I have my mobile connection unit case with adapters not in use in there, along with a small foam cooler. The MCU/6-50 adapter is my power connection, so it is not there unless I’m traveling. It is almost always full when traveling though. It’s usually easier to get things needed while on the road from there rather than from the back, especially when the bike rack is on.


----------



## lance.bailey (Apr 1, 2019)

yeah I could see how a bike/ski/whathaveyou rack on the back would up the usefulness of the frunk


----------



## MelindaV (Apr 2, 2016)

on a regular basis, my reusable grocery bags live in the frunk. when traveling, I have one of the shallow/stackable coleman coolers (same one @Bigriver shows in the X a few posts above) that is a great fit, plus room to each side for other bags.

A turo rental I had last year used the frunk for various cleaning supplies available to the renter.


----------



## Yanquetino (May 1, 2016)

Right now?
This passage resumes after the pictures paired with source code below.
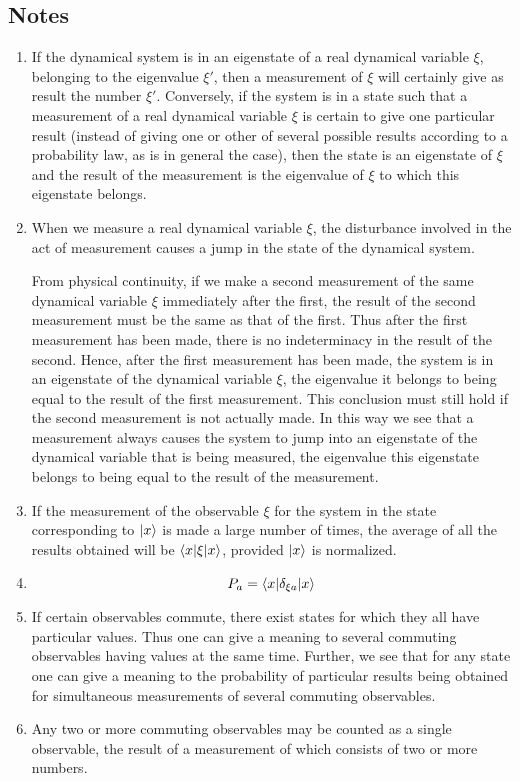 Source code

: \subsection{Notes}
\begin{enumerate}
\item If the dynamical system is in an eigenstate of a real dynamical variable $\xi$, belonging to the eigenvalue $\xi'$, then a measurement of $\xi$ will certainly give as result the number $\xi'$. Conversely, if the system is in a state such that a measurement of a real dynamical variable $\xi$ is certain to give one particular result (instead of giving one or other of several possible results according to a probability law, as is in general the case), then the state is an eigenstate of $\xi$ and the result of the measurement is the eigenvalue of $\xi$ to which this eigenstate belongs.

\item When we measure a real dynamical variable $\xi$, the disturbance involved in the act of measurement causes a jump in the state of the dynamical system. 

From physical continuity, if we make a second measurement of the same dynamical variable $\xi$ immediately after the first, the result of the second measurement must be the same as that of the first. Thus after the first measurement has been made, there is no indeterminacy in the result of the second. Hence, after the first measurement has been made, the system is in an eigenstate of the dynamical variable $\xi$, the eigenvalue it belongs to being equal to the result of the first measurement. This conclusion must still hold if the second measurement is not actually made. In this way we see that a measurement always causes the system to jump into an eigenstate of the dynamical variable that is being measured, the eigenvalue this eigenstate belongs to being equal to the result of the measurement.

\item If the measurement of the observable $\xi$ for the system in the state corresponding to $| x \rangle$ is made a large number of times, the average of all the results obtained will be $\langle x | \xi | x \rangle$, provided $| x \rangle$ is normalized.

\item
\begin{equation}
P_a = \langle x | \delta_{\xi a} | x \rangle
\end{equation}

\item
If certain observables commute, there exist states for which they all have particular values. Thus one can give a meaning to several commuting observables having values at the same time. Further, we see that for any state one can give a meaning to the probability of particular results being obtained for simultaneous measurements of several commuting observables.

\item Any two or more commuting observables may be counted as a single observable, the result of a measurement of which consists of two or more numbers.
\end{enumerate}

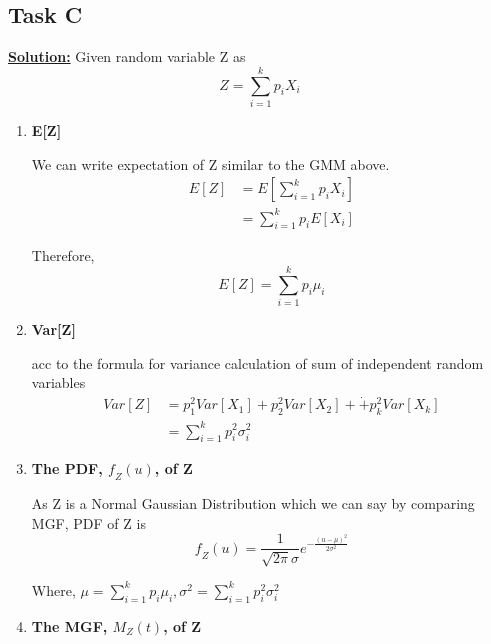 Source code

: \documentclass[12pt]{article}
\begin{document}
\subsection{Task C}
\textbf{\underline{Solution:}}
Given random variable Z as
\begin{equation}
    Z = \sum_{i=1}^kp_iX_i
\end{equation}
\begin{enumerate}
    \item \textbf{E[Z]}

We can write expectation of Z similar to the GMM above.
\begin{equation}
\begin{split}
    E[Z]& = E[\sum_{i=1}^kp_iX_i] \\
    & = \sum_{i=1}^kp_iE[X_i]
\end{split}
\end{equation}

Therefore,
\begin{equation}
    E[Z] = \sum_{i=1}^kp_i\mu_i
\end{equation}

    \item \textbf{Var[Z]}

acc to the formula for variance calculation of sum of independent random variables
\begin{equation}
\begin{split}
    Var[Z]& = p_1^2Var[X_1]+p_2^2Var[X_2]+\dot+p_k^2Var[X_k] \\
    & = \sum_{i=1}^k p_i^2\sigma^2_i
\end{split}
\end{equation}



    \item \textbf{The PDF, $\textit{f}_Z(u)$, of Z}

As Z is a Normal Gaussian Distribution which we can say by comparing MGF, PDF of Z is
\begin{equation}
    \textit{f}_Z(u) = \frac{1}{\sqrt{2\pi}\sigma}e^{-\frac{(u-\mu)^2}{2\sigma^2}}
\end{equation}
\begin{center}
    Where,  
          $\mu = \sum_{i=1}^kp_i\mu_i,   \sigma^2 = \sum_{i=1}^kp_i^2\sigma^2_i$
\end{center}

    \item \textbf{The MGF, $M_Z(t)$, of Z}


\end{enumerate}
\end{document}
Masks. Normally it holds Tesla shopping bags that we got with our purchases at the Kettleman Supercharger.


----------



## SP's Tesla (Nov 6, 2019)

SoFlaModel3 said:


> I only use the frunk for smelly takeout...


Same. I also use the frunk to store my laptop bag if I leave it in the car. Really wish they'd offer a privacy screen or something for the trunk...

Sean


----------



## AutopilotFan (Oct 6, 2018)

SP's Tesla said:


> Really wish they'd offer a privacy screen or something for the trunk...


Have you been able to SEE into the trunk from the outside? I've tried several times and never have. There's even a piece of tape on the inside window and I've never spotted it from the outside!

So I am assuming that they thought the dark tinting on the Y made a cargo cover unnecessary.


----------



## Tom Hudson (Dec 20, 2017)

Ours has the travel charger, CHADEMO adapter and first aid kit. On road trips I put my travel bag in there.

-Tom


----------



## skygraff (Jun 2, 2017)

I keep some SAR gear for Civil Air Patrol in my frunk along with a tow rope leftover from my previous “classic” car and, an extension cord which I forgot to take out after last camping trip when a tent camper asked me to bring it along.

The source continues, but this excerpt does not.